:: DIRECTIONS ::
Go through the entries below and copy each line containing the word "after".

:: Dataset entries ::
════════════════════

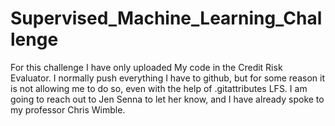 # Supervised_Machine_Learning_Challenge

For this challenge I have only uploaded My code in the Credit Risk Evaluator. I normally push everything I have to github, but for some reason it is not allowing me to do so, even with the help of .gitattributes LFS. I am going to reach out to Jen Senna to let her know, and I have already spoke to my professor Chris Wimble. 
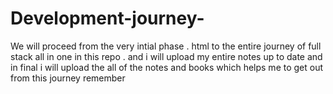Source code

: # Development-journey-
We will proceed from the  very intial phase . html to the entire journey of full stack all in one in this repo . and i will upload my entire notes up to date and in final i will upload the all of the notes and books which helps me to get out from this journey remember 
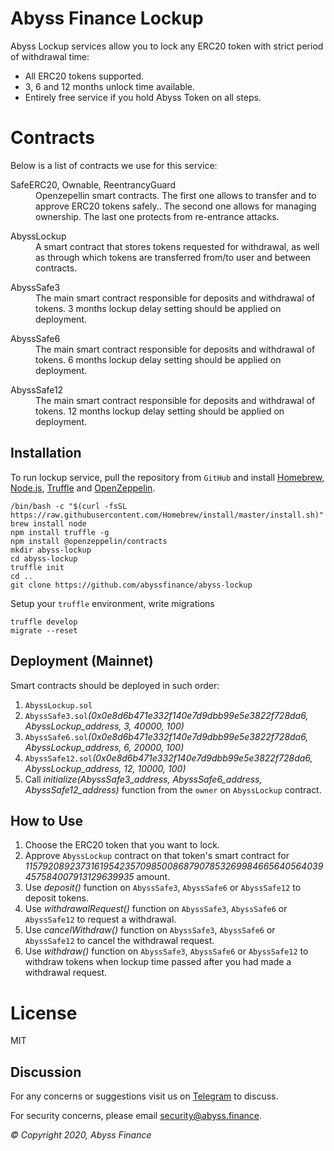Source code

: Abyss Finance Lockup
=========

Abyss Lockup services allow you to lock any ERC20 token with strict period of withdrawal time:

  - All ERC20 tokens supported.
  - 3, 6 and 12 months unlock time available.
  - Entirely free service if you hold Abyss Token on all steps.

Contracts
=========

Below is a list of contracts we use for this service:

<dl>
  <dt>SafeERC20, Ownable, ReentrancyGuard</dt>
  <dd>Openzepellin smart contracts. The first one allows to transfer and to approve ERC20 tokens safely.. The second one allows for managing ownership. The last one protects from re-entrance attacks.</dd>
</dl>

<dl>
  <dt>AbyssLockup</dt>
  <dd>A smart contract that stores tokens requested for withdrawal, as well as through which tokens are transferred from/to user and between contracts.</dd>
</dl>

<dl>
  <dt>AbyssSafe3</dt>
  <dd>The main smart contract responsible for deposits and withdrawal of tokens. 3 months lockup delay setting should be applied on deployment.</dd>
</dl>

<dl>
  <dt>AbyssSafe6</dt>
  <dd>The main smart contract responsible for deposits and withdrawal of tokens. 6 months lockup delay setting should be applied on deployment.</dd>
</dl>

<dl>
  <dt>AbyssSafe12</dt>
  <dd>The main smart contract responsible for deposits and withdrawal of tokens. 12 months lockup delay setting should be applied on deployment.</dd>
</dl>

Installation
------------

To run lockup service, pull the repository from `GitHub` and install [Homebrew](https://brew.sh), [Node.js](https://nodejs.org), [Truffle](https://www.trufflesuite.com) and [OpenZeppelin](https://openzeppelin.com).

    /bin/bash -c "$(curl -fsSL https://raw.githubusercontent.com/Homebrew/install/master/install.sh)"
    brew install node
    npm install truffle -g
    npm install @openzeppelin/contracts
    mkdir abyss-lockup
    cd abyss-lockup
    truffle init
    cd ..
    git clone https://github.com/abyssfinance/abyss-lockup

Setup your `truffle` environment, write migrations

    truffle develop
    migrate --reset

Deployment (Mainnet)
------------

Smart contracts should be deployed in such order:

1. `AbyssLockup.sol`
2. `AbyssSafe3.sol`_(0x0e8d6b471e332f140e7d9dbb99e5e3822f728da6, AbyssLockup_address, 3, 40000, 100)_
3. `AbyssSafe6.sol`_(0x0e8d6b471e332f140e7d9dbb99e5e3822f728da6, AbyssLockup_address, 6, 20000, 100)_
4. `AbyssSafe12.sol`_(0x0e8d6b471e332f140e7d9dbb99e5e3822f728da6, AbyssLockup_address, 12, 10000, 100)_
5. Call _initialize(AbyssSafe3_address, AbyssSafe6_address, AbyssSafe12_address)_ function from the `owner` on `AbyssLockup` contract.

How to Use
------------

1. Choose the ERC20 token that you want to lock.
2. Approve `AbyssLockup` contract on that token's smart contract for _115792089237316195423570985008687907853269984665640564039457584007913129639935_ amount.
3. Use _deposit()_ function on `AbyssSafe3`, `AbyssSafe6` or `AbyssSafe12` to deposit tokens.
4. Use _withdrawalRequest()_ function on `AbyssSafe3`, `AbyssSafe6` or `AbyssSafe12` to request a withdrawal.
5. Use _cancelWithdraw()_ function on `AbyssSafe3`, `AbyssSafe6` or `AbyssSafe12` to cancel the withdrawal request.
6. Use _withdraw()_ function on `AbyssSafe3`, `AbyssSafe6` or `AbyssSafe12` to withdraw tokens when lockup time passed after you had made a withdrawal request.

License
=========

MIT

Discussion
----------

For any concerns or suggestions visit us on [Telegram](https://t.me/abyssfinance) to discuss.

For security concerns, please email [security@abyss.finance](mailto:security@abyss.finance).

_© Copyright 2020, Abyss Finance_
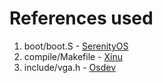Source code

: # References used
1. boot/boot.S - [SerenityOS](https://github.com/SerenityOS/serenity/tree/master/Kernel/Arch/i386/Boot/boot.S)
2. compile/Makefile - [Xinu](https://github.com/xinu-os/xinu/blob/master/compile/Makefile)
3. include/vga.h - [Osdev](https://wiki.osdev.org/Bare_Bones#Writing_a_kernel_in_C)
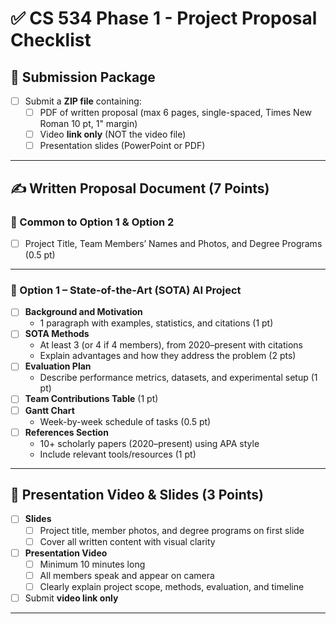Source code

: # ✅ CS 534 Phase 1 - Project Proposal Checklist

## 📁 Submission Package
- [ ] Submit a **ZIP file** containing:
  - [ ] PDF of written proposal (max 6 pages, single-spaced, Times New Roman 10 pt, 1" margin)
  - [ ] Video **link only** (NOT the video file)
  - [ ] Presentation slides (PowerPoint or PDF)

---

## ✍️ Written Proposal Document (7 Points)

### 🔹 Common to Option 1 & Option 2
- [ ] Project Title, Team Members’ Names and Photos, and Degree Programs (0.5 pt)

---

### 🔸 Option 1 – State-of-the-Art (SOTA) AI Project
- [ ] **Background and Motivation**  
  - 1 paragraph with examples, statistics, and citations (1 pt)
- [ ] **SOTA Methods**  
  - At least 3 (or 4 if 4 members), from 2020–present with citations  
  - Explain advantages and how they address the problem (2 pts)
- [ ] **Evaluation Plan**  
  - Describe performance metrics, datasets, and experimental setup (1 pt)
- [ ] **Team Contributions Table** (1 pt)
- [ ] **Gantt Chart**  
  - Week-by-week schedule of tasks (0.5 pt)
- [ ] **References Section**  
  - 10+ scholarly papers (2020–present) using APA style  
  - Include relevant tools/resources (1 pt)


---

## 🎥 Presentation Video & Slides (3 Points)
- [ ] **Slides**
  - [ ] Project title, member photos, and degree programs on first slide
  - [ ] Cover all written content with visual clarity
- [ ] **Presentation Video**
  - [ ] Minimum 10 minutes long
  - [ ] All members speak and appear on camera
  - [ ] Clearly explain project scope, methods, evaluation, and timeline
- [ ] Submit **video link only**

---

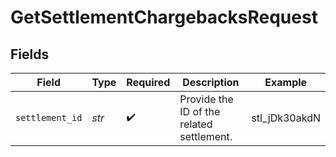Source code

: # GetSettlementChargebacksRequest


## Fields

| Field                                     | Type                                      | Required                                  | Description                               | Example                                   |
| ----------------------------------------- | ----------------------------------------- | ----------------------------------------- | ----------------------------------------- | ----------------------------------------- |
| `settlement_id`                           | *str*                                     | :heavy_check_mark:                        | Provide the ID of the related settlement. | stl_jDk30akdN                             |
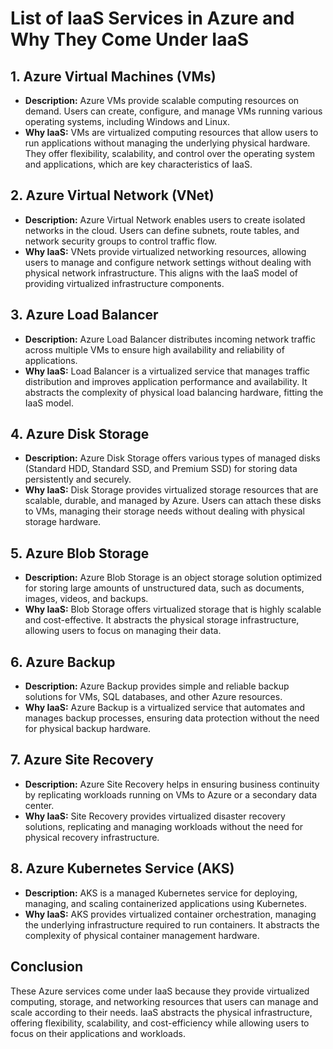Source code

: # List of IaaS Services in Azure and Why They Come Under IaaS

## 1. Azure Virtual Machines (VMs)
- **Description:** Azure VMs provide scalable computing resources on demand. Users can create, configure, and manage VMs running various operating systems, including Windows and Linux.
- **Why IaaS:** VMs are virtualized computing resources that allow users to run applications without managing the underlying physical hardware. They offer flexibility, scalability, and control over the operating system and applications, which are key characteristics of IaaS.

## 2. Azure Virtual Network (VNet)
- **Description:** Azure Virtual Network enables users to create isolated networks in the cloud. Users can define subnets, route tables, and network security groups to control traffic flow.
- **Why IaaS:** VNets provide virtualized networking resources, allowing users to manage and configure network settings without dealing with physical network infrastructure. This aligns with the IaaS model of providing virtualized infrastructure components.

## 3. Azure Load Balancer
- **Description:** Azure Load Balancer distributes incoming network traffic across multiple VMs to ensure high availability and reliability of applications.
- **Why IaaS:** Load Balancer is a virtualized service that manages traffic distribution and improves application performance and availability. It abstracts the complexity of physical load balancing hardware, fitting the IaaS model.

## 4. Azure Disk Storage
- **Description:** Azure Disk Storage offers various types of managed disks (Standard HDD, Standard SSD, and Premium SSD) for storing data persistently and securely.
- **Why IaaS:** Disk Storage provides virtualized storage resources that are scalable, durable, and managed by Azure. Users can attach these disks to VMs, managing their storage needs without dealing with physical storage hardware.

## 5. Azure Blob Storage
- **Description:** Azure Blob Storage is an object storage solution optimized for storing large amounts of unstructured data, such as documents, images, videos, and backups.
- **Why IaaS:** Blob Storage offers virtualized storage that is highly scalable and cost-effective. It abstracts the physical storage infrastructure, allowing users to focus on managing their data.

## 6. Azure Backup
- **Description:** Azure Backup provides simple and reliable backup solutions for VMs, SQL databases, and other Azure resources.
- **Why IaaS:** Azure Backup is a virtualized service that automates and manages backup processes, ensuring data protection without the need for physical backup hardware.

## 7. Azure Site Recovery
- **Description:** Azure Site Recovery helps in ensuring business continuity by replicating workloads running on VMs to Azure or a secondary data center.
- **Why IaaS:** Site Recovery provides virtualized disaster recovery solutions, replicating and managing workloads without the need for physical recovery infrastructure.

## 8. Azure Kubernetes Service (AKS)
- **Description:** AKS is a managed Kubernetes service for deploying, managing, and scaling containerized applications using Kubernetes.
- **Why IaaS:** AKS provides virtualized container orchestration, managing the underlying infrastructure required to run containers. It abstracts the complexity of physical container management hardware.

## Conclusion
These Azure services come under IaaS because they provide virtualized computing, storage, and networking resources that users can manage and scale according to their needs. IaaS abstracts the physical infrastructure, offering flexibility, scalability, and cost-efficiency while allowing users to focus on their applications and workloads.
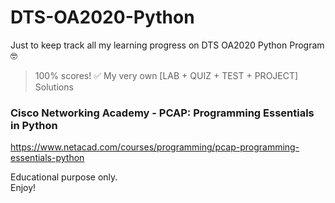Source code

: # DTS-OA2020-Python
Just to keep track all my learning progress on DTS OA2020 Python Program 🤓
> 100% scores! ✅ My very own [LAB + QUIZ + TEST + PROJECT] Solutions


### Cisco Networking Academy - PCAP: Programming Essentials in Python
https://www.netacad.com/courses/programming/pcap-programming-essentials-python


Educational purpose only.\
Enjoy!
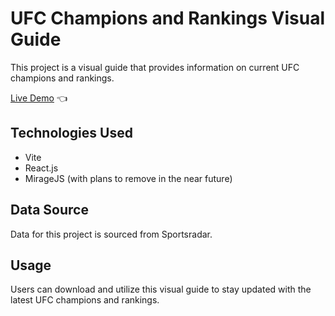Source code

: # UFC Champions and Rankings Visual Guide

This project is a visual guide that provides information on current UFC champions and rankings.

[Live Demo](https://larsyy16.github.io/MMA-Rankings/) 👈

## Technologies Used

- Vite
- React.js
- MirageJS (with plans to remove in the near future)

## Data Source

Data for this project is sourced from Sportsradar.

## Usage

Users can download and utilize this visual guide to stay updated with the latest UFC champions and rankings.


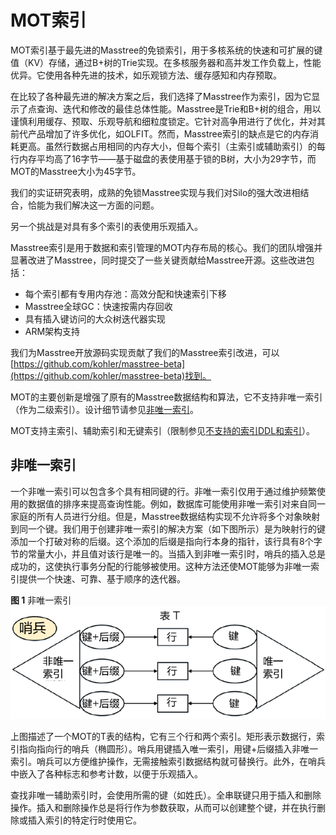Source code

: # MOT索引

MOT索引基于最先进的Masstree的免锁索引，用于多核系统的快速和可扩展的键值（KV）存储，通过B+树的Trie实现。在多核服务器和高并发工作负载上，性能优异。它使用各种先进的技术，如乐观锁方法、缓存感知和内存预取。

在比较了各种最先进的解决方案之后，我们选择了Masstree作为索引，因为它显示了点查询、迭代和修改的最佳总体性能。Masstree是Trie和B+树的组合，用以谨慎利用缓存、预取、乐观导航和细粒度锁定。它针对高争用进行了优化，并对其前代产品增加了许多优化，如OLFIT。然而，Masstree索引的缺点是它的内存消耗更高。虽然行数据占用相同的内存大小，但每个索引（主索引或辅助索引）的每行内存平均高了16字节——基于磁盘的表使用基于锁的B树，大小为29字节，而MOT的Masstree大小为45字节。

我们的实证研究表明，成熟的免锁Masstree实现与我们对Silo的强大改进相结合，恰能为我们解决这一方面的问题。

另一个挑战是对具有多个索引的表使用乐观插入。

Masstree索引是用于数据和索引管理的MOT内存布局的核心。我们的团队增强并显著改进了Masstree，同时提交了一些关键贡献给Masstree开源。这些改进包括：

-   每个索引都有专用内存池：高效分配和快速索引下移
-   Masstree全球GC：快速按需内存回收
-   具有插入键访问的大众树迭代器实现
-   ARM架构支持

我们为Masstree开放源码实现贡献了我们的Masstree索引改进，可以[https://github.com/kohler/masstree-beta](https://github.com/kohler/masstree-beta)找到。

MOT的主要创新是增强了原有的Masstree数据结构和算法，它不支持非唯一索引（作为二级索引）。设计细节请参见[非唯一索引](#section12297174320129)。

MOT支持主索引、辅助索引和无键索引（限制参见[不支持的索引DDL和索引](MOT-SQL覆盖和限制.md#section1072117103819)）。

## 非唯一索引<a name="section12297174320129"></a>

一个非唯一索引可以包含多个具有相同键的行。非唯一索引仅用于通过维护频繁使用的数据值的排序来提高查询性能。例如，数据库可能使用非唯一索引对来自同一家庭的所有人员进行分组。但是，Masstree数据结构实现不允许将多个对象映射到同一个键。我们用于创建非唯一索引的解决方案（如下图所示）是为映射行的键添加一个打破对称的后缀。这个添加的后缀是指向行本身的指针，该行具有8个字节的常量大小，并且值对该行是唯一的。当插入到非唯一索引时，哨兵的插入总是成功的，这使执行事务分配的行能够被使用。这种方法还使MOT能够为非唯一索引提供一个快速、可靠、基于顺序的迭代器。

**图 1**  非唯一索引<a name="fig106487"></a>  
![](figures/no-unique-index.png "非唯一索引")

上图描述了一个MOT的T表的结构，它有三个行和两个索引。矩形表示数据行，索引指向指向行的哨兵（椭圆形）。哨兵用键插入唯一索引，用键+后缀插入非唯一索引。哨兵可以方便维护操作，无需接触索引数据结构就可替换行。此外，在哨兵中嵌入了各种标志和参考计数，以便于乐观插入。

查找非唯一辅助索引时，会使用所需的键（如姓氏）。全串联键只用于插入和删除操作。插入和删除操作总是将行作为参数获取，从而可以创建整个键，并在执行删除或插入索引的特定行时使用它。

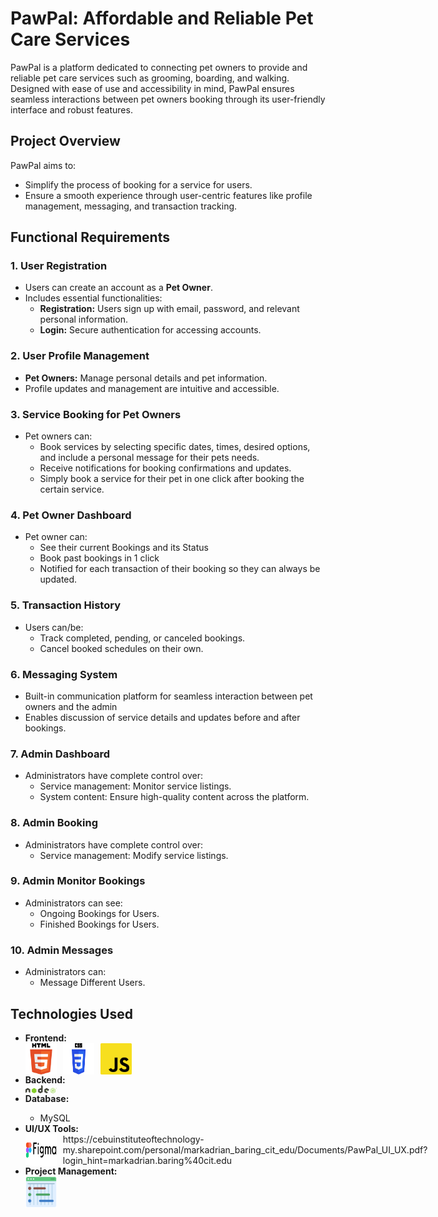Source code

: <h1>PawPal: Affordable and Reliable Pet Care Services</h1>
    <p>
        PawPal is a platform dedicated to connecting pet owners to provide and reliable pet care 
        services such as grooming, boarding, and walking. Designed with ease of use and accessibility in mind, PawPal ensures 
        seamless interactions between pet owners booking through its user-friendly interface and robust features.
    </p>

<h2>Project Overview</h2>
    <p>
        PawPal aims to:
        <ul>
            <li>Simplify the process of booking for a service for users.</li>
            <li>Ensure a smooth experience through user-centric features like profile management, messaging, and transaction tracking.</li>
        </ul>
    </p>

<h2>Functional Requirements</h2>

<h3>1. User Registration</h3>
    <ul>
        <li>Users can create an account as a <strong>Pet Owner</strong>.</li>
        <li>Includes essential functionalities:
            <ul>
                <li><strong>Registration:</strong> Users sign up with email, password, and relevant personal information.</li>
                <li><strong>Login:</strong> Secure authentication for accessing accounts.</li>
            </ul>
        </li>
    </ul>

<h3>2. User Profile Management</h3>
    <ul>
        <li><strong>Pet Owners:</strong> Manage personal details and pet information.</li>
        <li>Profile updates and management are intuitive and accessible.</li>
    </ul>

<h3>3. Service Booking for Pet Owners</h3>
    <ul>
        <li>Pet owners can:
            <ul>
                <li>Book services by selecting specific dates, times, desired options, and include a personal message for their pets needs.</li>
                <li>Receive notifications for booking confirmations and updates.</li>
                <li>Simply book a service for their pet in one click after booking the certain service.</li>
            </ul>
        </li>
    </ul>

<h3>4. Pet Owner Dashboard</h3>
    <ul>
        <li>Pet owner can:
            <ul>
                <li>See their current Bookings and its Status</li>
                <li>Book past bookings in 1 click</li>
                <li> Notified for each transaction of their booking so they can always be updated.</li>
            </ul>
        </li>
    </ul>

    
<h3>5. Transaction History</h3>
    <ul>
        <li>Users can/be:
            <ul>
                <li> Track completed, pending, or canceled bookings.</li>
                <li> Cancel booked schedules on their own.</li>
            </ul>
        </li>
    </ul>

<h3>6. Messaging System</h3>
    <ul>
        <li>Built-in communication platform for seamless interaction between pet owners and the admin</li>
        <li>Enables discussion of service details and updates before and after bookings.</li>
    </ul>

<h3>7. Admin Dashboard</h3>
    <ul>
        <li>Administrators have complete control over:
            <ul>
                <li>Service management: Monitor service listings.</li>
                <li>System content: Ensure high-quality content across the platform.</li>
            </ul>
        </li>
    </ul>

<h3>8. Admin Booking</h3>
    <ul>
        <li>Administrators have complete control over:
            <ul>
                <li>Service management: Modify service listings.</li>
            </ul>
        </li>
    </ul>

<h3>9. Admin Monitor Bookings</h3>
    <ul>
        <li>Administrators can see:
            <ul>
                <li>Ongoing Bookings for Users.</li>
                <li>Finished Bookings for Users.</li>
            </ul>
        </li>
    </ul>

<h3>10. Admin Messages</h3>
    <ul>
        <li>Administrators can:
            <ul>
                <li>Message Different Users.</li>
            </ul>
        </li>
    </ul>

<h2>Technologies Used</h2>
<ul>
    <li><strong>Frontend:</strong></li>
    <div style="display: flex; gap: 10px;">
        <img src="README/HTML5_log.png" alt="HTML Logo" style="width:50px; height:auto;">
        <img src="README/CSS-Logo.png" alt="CSS Logo" style="width:50px; height:auto;">
        <img src="README/javascript-logo.png" alt="JavaScript Logo" style="width:50px; height:auto;">
        
</div>
    <li><strong>Backend:</strong></li>
    <div style="display: flex; gap: 10px;">
        <img src="README/Node.js_logo.png" alt="Node.js Logo" style="width:50px; height:auto;">
    </div>
    <li><strong>Database:</strong></li>
    <ul>
        <li>MySQL</li>
    </ul>
    <li><strong>UI/UX Tools:</strong></li>
    <div style="display: flex; gap: 10px;">
        <img src="README/Figma-Logo.png" alt="Figma Logo" style="width:50px; height:auto;">
        https://cebuinstituteoftechnology-my.sharepoint.com/personal/markadrian_baring_cit_edu/Documents/PawPal_UI_UX.pdf?login_hint=markadrian.baring%40cit.edu
    </div>
    <li><strong>Project Management:</strong></li>
    <div style="display: flex; gap: 10px;">
        <img src="README/gantt_chart.png" alt="Gantt Chart Logo" style="width:50px; height:auto;">
    </div>
</ul>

════════════════════

:: EXERCISE RESPONSE ::
6. Use _withdraw()_ function on `AbyssSafe3`, `AbyssSafe6` or `AbyssSafe12` to withdraw tokens when lockup time passed after you had made a withdrawal request.
                <li>Simply book a service for their pet in one click after booking the certain service.</li>
        <li>Enables discussion of service details and updates before and after bookings.</li>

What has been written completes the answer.